This logic calculates how much a campaign has spent so far in the current calendar month and compares it to the expected spend for the same period. It helps monitor whether a campaign is pacing correctly within a single month, regardless of its total flight duration.
This approach is especially useful for monthly reporting cycles and identifying short-term over- or under-delivery.
Please see below for benefits and implementation steps.
Tracks in-month performance against budget expectations.
Enables timely adjustments for campaigns with monthly goals.
Useful for monthly reporting and billing alignment.
Easy to interpret and present in client-facing dashboards.
Navigate to Data in the left navigation then choose Calculation and press the + button to create a new calculated field.
You will need to create the following fields:
Current Month Spend
Current Month Expected Spend
Current Month Pacing (%)
Use the following logic in calculated fields:
Current Month Pacing (%)
(Current_Month_Spend / Current_Month_Expected_Spend) * 100
*Ensure that “Per_Day_Budget” is already calculated as:
Budget / (Stop_Date - Start_Date + 1)
Current Month Spend
IF Date >= FIRST_DAY(CURRENT_DATE()) THEN Spend ELSE 0
Current Month Expected Spend
IF Stop_Date >= CURRENT_DATE()
THEN (CURRENT_DATE() - FIRST_DAY(CURRENT_DATE())) * Per_Day_Budget
ELSE (Stop_Date - FIRST_DAY(CURRENT_DATE()) + 1) * Per_Day_Budget
Test the calculations and save each one by pressing the button at the bottom of the page.
Add the new calculation dimension to your dashboard widgets and reports.
There is often more than one way to solve a problem in the Tapclicks platform, so it's important to consider how each one could impact the performance of your instance.

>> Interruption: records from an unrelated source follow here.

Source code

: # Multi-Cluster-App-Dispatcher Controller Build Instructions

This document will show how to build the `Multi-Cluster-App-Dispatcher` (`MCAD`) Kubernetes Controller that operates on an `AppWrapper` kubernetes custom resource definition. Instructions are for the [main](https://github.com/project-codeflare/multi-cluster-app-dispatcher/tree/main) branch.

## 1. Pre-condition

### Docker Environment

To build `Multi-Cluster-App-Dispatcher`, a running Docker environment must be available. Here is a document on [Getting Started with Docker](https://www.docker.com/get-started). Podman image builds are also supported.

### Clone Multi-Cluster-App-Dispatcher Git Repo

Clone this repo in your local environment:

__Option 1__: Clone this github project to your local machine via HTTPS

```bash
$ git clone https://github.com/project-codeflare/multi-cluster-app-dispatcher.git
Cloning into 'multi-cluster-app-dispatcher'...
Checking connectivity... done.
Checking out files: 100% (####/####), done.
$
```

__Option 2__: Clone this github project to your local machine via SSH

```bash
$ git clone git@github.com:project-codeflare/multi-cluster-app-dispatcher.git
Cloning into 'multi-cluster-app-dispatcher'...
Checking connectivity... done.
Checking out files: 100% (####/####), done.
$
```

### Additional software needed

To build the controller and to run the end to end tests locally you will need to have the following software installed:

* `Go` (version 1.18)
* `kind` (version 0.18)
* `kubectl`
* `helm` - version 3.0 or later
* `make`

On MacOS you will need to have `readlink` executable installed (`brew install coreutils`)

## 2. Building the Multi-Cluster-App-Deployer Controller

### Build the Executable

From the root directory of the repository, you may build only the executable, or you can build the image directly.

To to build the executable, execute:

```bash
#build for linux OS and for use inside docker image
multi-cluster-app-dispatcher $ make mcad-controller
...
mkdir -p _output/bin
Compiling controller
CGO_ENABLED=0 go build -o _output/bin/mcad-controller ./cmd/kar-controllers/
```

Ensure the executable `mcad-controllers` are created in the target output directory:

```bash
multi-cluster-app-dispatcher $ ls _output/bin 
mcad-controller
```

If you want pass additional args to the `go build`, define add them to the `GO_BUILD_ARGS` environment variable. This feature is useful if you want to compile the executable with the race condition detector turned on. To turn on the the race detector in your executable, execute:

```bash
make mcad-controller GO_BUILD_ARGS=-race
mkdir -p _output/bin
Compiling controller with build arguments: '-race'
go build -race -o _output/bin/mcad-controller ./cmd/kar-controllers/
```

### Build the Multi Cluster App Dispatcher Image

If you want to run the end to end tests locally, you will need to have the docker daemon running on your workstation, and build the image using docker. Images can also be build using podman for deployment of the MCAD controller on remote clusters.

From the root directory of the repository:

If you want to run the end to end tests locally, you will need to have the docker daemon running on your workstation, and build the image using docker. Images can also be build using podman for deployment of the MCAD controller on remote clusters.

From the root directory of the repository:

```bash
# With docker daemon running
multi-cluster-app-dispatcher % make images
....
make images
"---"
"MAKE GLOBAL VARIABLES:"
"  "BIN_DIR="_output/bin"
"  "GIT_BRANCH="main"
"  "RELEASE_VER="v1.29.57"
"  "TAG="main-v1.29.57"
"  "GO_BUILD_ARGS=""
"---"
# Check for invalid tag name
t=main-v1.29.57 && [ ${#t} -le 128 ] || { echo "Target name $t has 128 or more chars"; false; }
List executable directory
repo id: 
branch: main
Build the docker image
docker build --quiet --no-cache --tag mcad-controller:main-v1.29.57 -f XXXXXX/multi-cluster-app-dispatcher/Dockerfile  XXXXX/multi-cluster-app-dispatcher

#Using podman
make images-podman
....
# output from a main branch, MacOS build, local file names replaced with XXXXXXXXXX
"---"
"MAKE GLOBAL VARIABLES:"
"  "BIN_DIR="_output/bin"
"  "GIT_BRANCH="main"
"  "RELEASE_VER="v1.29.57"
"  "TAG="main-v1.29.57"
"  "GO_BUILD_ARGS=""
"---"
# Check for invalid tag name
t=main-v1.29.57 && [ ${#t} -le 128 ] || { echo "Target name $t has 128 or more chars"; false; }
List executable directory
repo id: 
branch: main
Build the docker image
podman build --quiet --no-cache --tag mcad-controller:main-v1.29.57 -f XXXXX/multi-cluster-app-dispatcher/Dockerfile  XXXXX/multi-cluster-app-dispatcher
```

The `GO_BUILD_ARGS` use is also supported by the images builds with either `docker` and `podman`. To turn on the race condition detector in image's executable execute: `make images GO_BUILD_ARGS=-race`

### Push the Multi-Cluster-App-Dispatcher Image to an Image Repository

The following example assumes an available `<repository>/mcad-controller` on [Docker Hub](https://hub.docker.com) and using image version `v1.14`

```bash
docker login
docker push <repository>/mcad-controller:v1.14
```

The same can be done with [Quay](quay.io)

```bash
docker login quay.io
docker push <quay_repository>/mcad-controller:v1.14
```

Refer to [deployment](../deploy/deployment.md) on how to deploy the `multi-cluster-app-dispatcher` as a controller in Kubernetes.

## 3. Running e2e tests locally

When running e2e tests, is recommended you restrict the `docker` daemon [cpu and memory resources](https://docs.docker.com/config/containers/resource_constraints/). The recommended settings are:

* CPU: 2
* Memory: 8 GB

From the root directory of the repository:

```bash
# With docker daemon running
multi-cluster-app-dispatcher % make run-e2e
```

Here are some key points to keep in mind:
Advanced calculations: While powerful, advanced calculations can slow performance with large datasets. Use simpler calculations when possible and reserve advanced ones for when necessary to maintain efficiency.
Limit CASE statements: Keep CASE statements to 10 branches or fewer. Larger ones can slow processing, so simplify or break them into smaller segments for better performance.
Data lookups for large conditions: For complex conditions, consider using data lookups from external sources like Google Sheets to simplify logic and improve performance.